PurposeUbiquitin D (UBD) is a member of the ubiquitin-like modifier (UBL) family and is highly expressed in a variety of cancers including colorectal cancer (CRC). However, the mechanisms of its regulatory roles in CRC are largely elusive. In this study, we revealed the effect of UBD on the proliferation of CRC.MethodsThe expression of UBD in clinical tissue samples of CRC and seven CRC cell lines was detected using qRT-PCR, immunohistochemistry (IHC) and Western blotting. CCK-8, colony formation, EdU and flow cytometry assays were used to detect the functional changes of CRC cells transfected with UBD stable expression plasmids in vitro.
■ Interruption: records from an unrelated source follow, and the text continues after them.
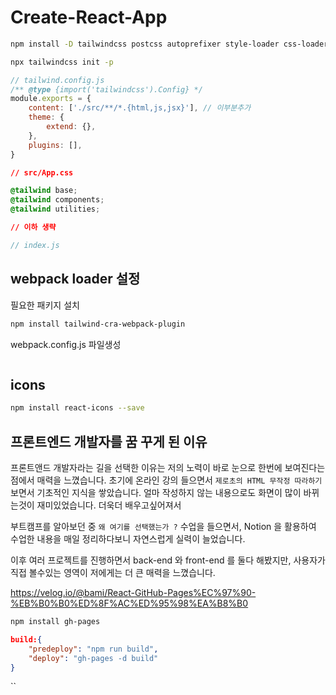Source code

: # Create-React-App

```sh
npm install -D tailwindcss postcss autoprefixer style-loader css-loader postcss-loader
```

```sh
npx tailwindcss init -p
```

```js
// tailwind.config.js
/** @type {import('tailwindcss').Config} */
module.exports = {
    content: ['./src/**/*.{html,js,jsx}'], // 이부분추가
    theme: {
        extend: {},
    },
    plugins: [],
}
```

```css
// src/App.css

@tailwind base;
@tailwind components;
@tailwind utilities;

// 이하 생략
```

```jsx
// index.js
```

## webpack loader 설정

필요한 패키지 설치

```sh
npm install tailwind-cra-webpack-plugin
```

webpack.config.js 파일생성

```

```

## icons

```sh
npm install react-icons --save
```

## 프론트엔드 개발자를 꿈 꾸게 된 이유

프론트앤드 개발자라는 길을 선택한 이유는 저의 노력이 바로 눈으로 한번에 보여진다는 점에서 매력을 느꼈습니다.
초기에 온라인 강의 들으면서 `제로초의 HTML 무작정 따라하기` 보면서 기초적인 지식을 쌓았습니다.
얼마 작성하지 않는 내용으로도 화면이 많이 바뀌는것이 재미있었습니다. 더욱더 배우고싶어져서

부트캠프를 알아보던 중 `왜 여기를 선택했는가 ?` 수업을 들으면서, Notion 을 활용하여 수업한 내용을 매일 정리하다보니
자연스럽게 실력이 늘었습니다.

이후 여러 프로젝트를 진행하면서 back-end 와 front-end 를 둘다 해봤지만, 사용자가 직접 볼수있는 영역이 저에게는
더 큰 매력을 느꼈습니다.

https://velog.io/@bami/React-GitHub-Pages%EC%97%90-%EB%B0%B0%ED%8F%AC%ED%95%98%EA%B8%B0

```sh
npm install gh-pages
```

```json
build:{
    "predeploy": "npm run build",
    "deploy": "gh-pages -d build"
}
```
``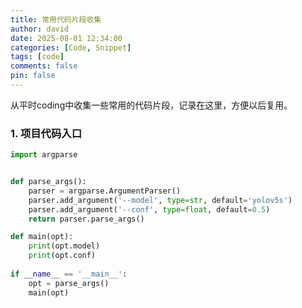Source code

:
 ```yaml
---
title: 常用代码片段收集
author: david
date: 2025-08-01 12:34:00
categories: [Code, Snippet]
tags: [code]
comments: false
pin: false
---
```


从平时coding中收集一些常用的代码片段，记录在这里，方便以后复用。
### 1. 项目代码入口
```python
import argparse


def parse_args():
    parser = argparse.ArgumentParser()
    parser.add_argument('--model', type=str, default='yolov5s')
    parser.add_argument('--conf', type=float, default=0.5)
    return parser.parse_args()

def main(opt):
    print(opt.model)
    print(opt.conf)
    
if __name__ == '__main__':
    opt = parse_args()
    main(opt)
```
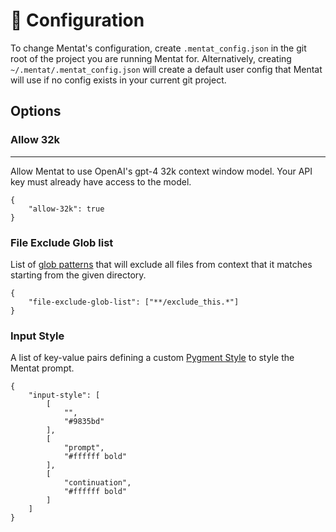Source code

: # 🔧 Configuration

To change Mentat's configuration, create `.mentat_config.json` in the git root of the project you are running Mentat for. Alternatively, creating `~/.mentat/.mentat_config.json` will create a default user config that Mentat will use if no config exists in your current git project.

## Options

### Allow 32k
___
Allow Mentat to use OpenAI's gpt-4 32k context window model. Your API key must already have access to the model.
```
{
    "allow-32k": true
}
```

### File Exclude Glob list
List of [glob patterns](https://docs.python.org/3/library/glob.html) that will exclude all files from context that it matches starting from the given directory.
```
{
    "file-exclude-glob-list": ["**/exclude_this.*"]
}
```

### Input Style
A list of key-value pairs defining a custom [Pygment Style](https://pygments.org/docs/styledevelopment/) to style the Mentat prompt.
```
{
    "input-style": [
        [
            "",
            "#9835bd"
        ],
        [
            "prompt",
            "#ffffff bold"
        ],
        [
            "continuation",
            "#ffffff bold"
        ]
    ]
}
```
A xenograft model was constructed to assess the effect of UBD on the growth of CRC cells in vivo. The connection between UBD and p53 was analyzed using Western blotting, immunoprecipitation, proteasome inhibition assay and Cycloheximide (CHX) chase assay.ResultsUBD was overexpressed in CRC tumor tissues compared with nontumor tissues, and its overexpression was positively associated with the tumor size and TNM stage of CRC patients. Functionally, UBD significantly accelerated CRC cell viability and proliferation in vitro and promoted tumorigenesis in vivo. Mechanistically, UBD interacted with p53 in CRC cells, downregulated the expression of p53 by regulating its degradation, shortened the p53 half-life, thereby further affecting the decrease in p21 and the increase in Cyclin D1, Cyclin E, CDK2, CDK4 and CDK6. Moreover, in vivo experiments showed that UBD-induced tumor growth in nude mice was dependent on a decrease in p53.ConclusionsOur study proved that UBD mediates the degradation of p53, thereby facilitating the growth of CRC cells and ultimately promoting the progression of CRC. Therefore, UBD may be a potential therapeutic target and a promising prognostic biomarker for CRC.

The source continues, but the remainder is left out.